- DIRECTIONS FOR THIS TASK
Count the lines in the entries that contain "fields". Say the number and nothing more.
Segment Start: DATASET
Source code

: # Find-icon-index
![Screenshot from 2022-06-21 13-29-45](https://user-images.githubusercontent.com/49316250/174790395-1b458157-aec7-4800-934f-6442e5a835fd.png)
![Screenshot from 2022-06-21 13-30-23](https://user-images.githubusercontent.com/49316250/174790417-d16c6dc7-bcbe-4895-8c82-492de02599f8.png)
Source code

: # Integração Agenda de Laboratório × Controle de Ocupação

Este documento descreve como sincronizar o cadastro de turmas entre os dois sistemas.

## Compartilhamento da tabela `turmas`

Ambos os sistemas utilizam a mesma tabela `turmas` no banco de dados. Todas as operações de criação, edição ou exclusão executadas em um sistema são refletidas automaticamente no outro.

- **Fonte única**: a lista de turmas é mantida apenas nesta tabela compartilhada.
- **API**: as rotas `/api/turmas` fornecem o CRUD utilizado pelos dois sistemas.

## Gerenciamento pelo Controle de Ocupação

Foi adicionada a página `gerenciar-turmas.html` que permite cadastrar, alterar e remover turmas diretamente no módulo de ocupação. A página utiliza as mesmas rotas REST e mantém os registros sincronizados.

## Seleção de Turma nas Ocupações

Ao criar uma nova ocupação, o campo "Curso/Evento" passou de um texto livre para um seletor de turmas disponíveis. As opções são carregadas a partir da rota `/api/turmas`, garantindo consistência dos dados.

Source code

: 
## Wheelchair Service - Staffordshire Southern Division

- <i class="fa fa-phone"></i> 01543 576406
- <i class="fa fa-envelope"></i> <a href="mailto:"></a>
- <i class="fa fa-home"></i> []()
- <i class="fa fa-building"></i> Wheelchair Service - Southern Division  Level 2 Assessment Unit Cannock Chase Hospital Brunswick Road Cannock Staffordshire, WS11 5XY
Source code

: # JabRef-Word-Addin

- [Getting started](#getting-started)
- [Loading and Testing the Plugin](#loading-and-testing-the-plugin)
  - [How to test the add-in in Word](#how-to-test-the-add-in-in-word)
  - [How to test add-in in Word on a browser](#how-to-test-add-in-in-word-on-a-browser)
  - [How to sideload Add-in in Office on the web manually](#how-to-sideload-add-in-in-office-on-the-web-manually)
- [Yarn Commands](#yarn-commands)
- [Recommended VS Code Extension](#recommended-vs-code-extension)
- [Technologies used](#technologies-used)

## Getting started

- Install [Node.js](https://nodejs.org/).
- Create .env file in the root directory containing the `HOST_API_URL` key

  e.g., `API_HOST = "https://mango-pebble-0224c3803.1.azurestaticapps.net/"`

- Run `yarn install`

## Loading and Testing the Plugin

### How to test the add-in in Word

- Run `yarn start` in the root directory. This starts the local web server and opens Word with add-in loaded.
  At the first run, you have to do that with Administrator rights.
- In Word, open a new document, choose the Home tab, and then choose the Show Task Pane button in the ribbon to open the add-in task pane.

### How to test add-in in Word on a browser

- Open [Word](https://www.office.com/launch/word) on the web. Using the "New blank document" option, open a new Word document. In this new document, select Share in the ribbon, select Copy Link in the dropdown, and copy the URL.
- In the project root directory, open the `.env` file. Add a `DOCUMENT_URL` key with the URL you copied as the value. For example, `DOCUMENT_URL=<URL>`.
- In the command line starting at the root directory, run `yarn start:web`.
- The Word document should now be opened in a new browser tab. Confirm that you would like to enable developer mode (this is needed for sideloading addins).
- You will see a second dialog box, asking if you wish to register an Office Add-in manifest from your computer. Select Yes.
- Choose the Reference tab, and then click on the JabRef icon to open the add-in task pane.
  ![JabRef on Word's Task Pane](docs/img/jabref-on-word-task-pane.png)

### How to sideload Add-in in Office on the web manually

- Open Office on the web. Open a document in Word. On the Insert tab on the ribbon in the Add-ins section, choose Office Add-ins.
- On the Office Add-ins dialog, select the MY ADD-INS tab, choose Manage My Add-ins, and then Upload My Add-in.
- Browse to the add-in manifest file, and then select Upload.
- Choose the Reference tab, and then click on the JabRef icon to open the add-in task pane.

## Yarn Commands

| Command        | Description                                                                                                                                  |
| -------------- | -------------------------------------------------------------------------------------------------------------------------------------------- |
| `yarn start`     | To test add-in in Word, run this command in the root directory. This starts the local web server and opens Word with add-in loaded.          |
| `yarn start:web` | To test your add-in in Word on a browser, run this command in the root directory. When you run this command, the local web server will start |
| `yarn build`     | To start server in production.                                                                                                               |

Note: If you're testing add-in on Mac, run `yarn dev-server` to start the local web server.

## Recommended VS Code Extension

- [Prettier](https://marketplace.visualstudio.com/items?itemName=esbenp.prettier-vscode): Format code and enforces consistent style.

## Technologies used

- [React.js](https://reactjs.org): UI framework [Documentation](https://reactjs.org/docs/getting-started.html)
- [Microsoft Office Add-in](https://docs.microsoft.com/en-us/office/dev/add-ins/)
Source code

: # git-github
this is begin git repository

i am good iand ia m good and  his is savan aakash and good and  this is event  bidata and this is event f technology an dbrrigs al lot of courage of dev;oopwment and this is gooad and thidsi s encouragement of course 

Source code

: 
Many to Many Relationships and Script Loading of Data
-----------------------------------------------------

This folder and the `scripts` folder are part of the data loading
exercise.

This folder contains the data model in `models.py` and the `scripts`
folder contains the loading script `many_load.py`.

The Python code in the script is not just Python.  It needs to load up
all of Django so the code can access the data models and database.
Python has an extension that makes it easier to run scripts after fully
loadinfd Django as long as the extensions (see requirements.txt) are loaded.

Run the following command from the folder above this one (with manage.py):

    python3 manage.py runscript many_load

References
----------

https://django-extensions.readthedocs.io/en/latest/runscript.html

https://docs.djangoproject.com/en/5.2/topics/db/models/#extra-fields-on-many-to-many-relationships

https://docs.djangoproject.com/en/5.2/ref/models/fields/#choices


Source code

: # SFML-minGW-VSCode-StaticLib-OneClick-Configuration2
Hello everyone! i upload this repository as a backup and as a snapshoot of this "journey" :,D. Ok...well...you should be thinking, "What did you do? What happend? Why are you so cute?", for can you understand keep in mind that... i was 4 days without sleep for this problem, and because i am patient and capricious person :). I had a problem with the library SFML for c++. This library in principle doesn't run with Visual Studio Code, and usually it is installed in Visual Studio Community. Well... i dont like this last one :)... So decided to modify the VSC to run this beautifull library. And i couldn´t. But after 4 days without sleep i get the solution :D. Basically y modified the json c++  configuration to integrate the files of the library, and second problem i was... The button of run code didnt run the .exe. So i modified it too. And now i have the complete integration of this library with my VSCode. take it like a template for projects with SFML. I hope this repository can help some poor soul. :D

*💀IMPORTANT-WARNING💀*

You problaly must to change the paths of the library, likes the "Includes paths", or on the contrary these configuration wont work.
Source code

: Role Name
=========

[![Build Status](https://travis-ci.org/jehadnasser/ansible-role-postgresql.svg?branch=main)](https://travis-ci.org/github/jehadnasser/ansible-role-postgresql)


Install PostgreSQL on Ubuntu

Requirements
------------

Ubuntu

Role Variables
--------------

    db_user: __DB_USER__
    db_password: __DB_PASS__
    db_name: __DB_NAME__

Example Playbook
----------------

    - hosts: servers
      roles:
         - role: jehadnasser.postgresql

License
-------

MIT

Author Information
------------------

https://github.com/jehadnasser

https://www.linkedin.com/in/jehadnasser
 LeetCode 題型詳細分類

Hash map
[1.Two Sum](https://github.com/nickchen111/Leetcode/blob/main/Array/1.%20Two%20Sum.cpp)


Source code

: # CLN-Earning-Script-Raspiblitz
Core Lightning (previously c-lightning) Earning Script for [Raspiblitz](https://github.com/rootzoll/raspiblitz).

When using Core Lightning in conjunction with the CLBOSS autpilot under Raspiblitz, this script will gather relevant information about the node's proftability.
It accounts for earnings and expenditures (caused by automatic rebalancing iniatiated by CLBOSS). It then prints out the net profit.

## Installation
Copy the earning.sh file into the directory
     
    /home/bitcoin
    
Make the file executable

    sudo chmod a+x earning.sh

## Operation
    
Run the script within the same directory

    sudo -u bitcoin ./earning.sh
Segment End: DATASET
- THE ANSWER
2